Address - 1:1b "God's Scattered People"
* The Jewish diaspora began in the northern kingdom in 722 B.C., in the southern kingdom in 586 B.C.
* In the time of Christ there were 4 million Jews scattered abroad in the Roman world. Jewish Christians were largely driven out of Jerusalem after Stephen's death.

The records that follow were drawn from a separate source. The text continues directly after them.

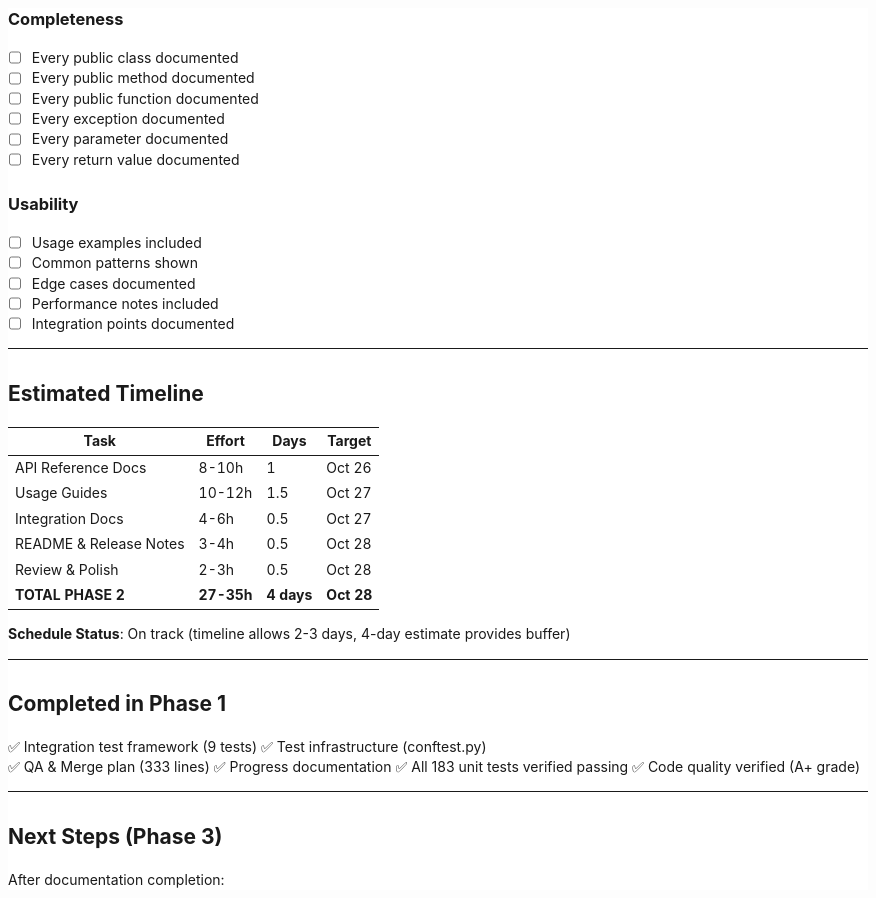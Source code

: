 ### Completeness
- [ ] Every public class documented
- [ ] Every public method documented
- [ ] Every public function documented
- [ ] Every exception documented
- [ ] Every parameter documented
- [ ] Every return value documented

### Usability
- [ ] Usage examples included
- [ ] Common patterns shown
- [ ] Edge cases documented
- [ ] Performance notes included
- [ ] Integration points documented

---

## Estimated Timeline

| Task | Effort | Days | Target |
|------|--------|------|--------|
| API Reference Docs | 8-10h | 1 | Oct 26 |
| Usage Guides | 10-12h | 1.5 | Oct 27 |
| Integration Docs | 4-6h | 0.5 | Oct 27 |
| README & Release Notes | 3-4h | 0.5 | Oct 28 |
| Review & Polish | 2-3h | 0.5 | Oct 28 |
| **TOTAL PHASE 2** | **27-35h** | **4 days** | **Oct 28** |

**Schedule Status**: On track (timeline allows 2-3 days, 4-day estimate provides buffer)

---

## Completed in Phase 1

✅ Integration test framework (9 tests)
✅ Test infrastructure (conftest.py)  
✅ QA & Merge plan (333 lines)
✅ Progress documentation
✅ All 183 unit tests verified passing
✅ Code quality verified (A+ grade)

---

## Next Steps (Phase 3)

After documentation completion:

* In a sense, all believers are pilgrims, we are "God's scattered people."
Appeal - Faith Works!
James is not advocating a salvation through works, but he is saying that true faith results in works (see Eph. 2:8-10). The book of James confronts believers with the responsibilities of the Christian life. James defines the Christian life in terms of the moral and ethical behavior of those who profess faith in Jesus Christ. Themes repeated throughout James include God's concern for the poor, the importance of prayer, living with Godly wisdom, and tri ...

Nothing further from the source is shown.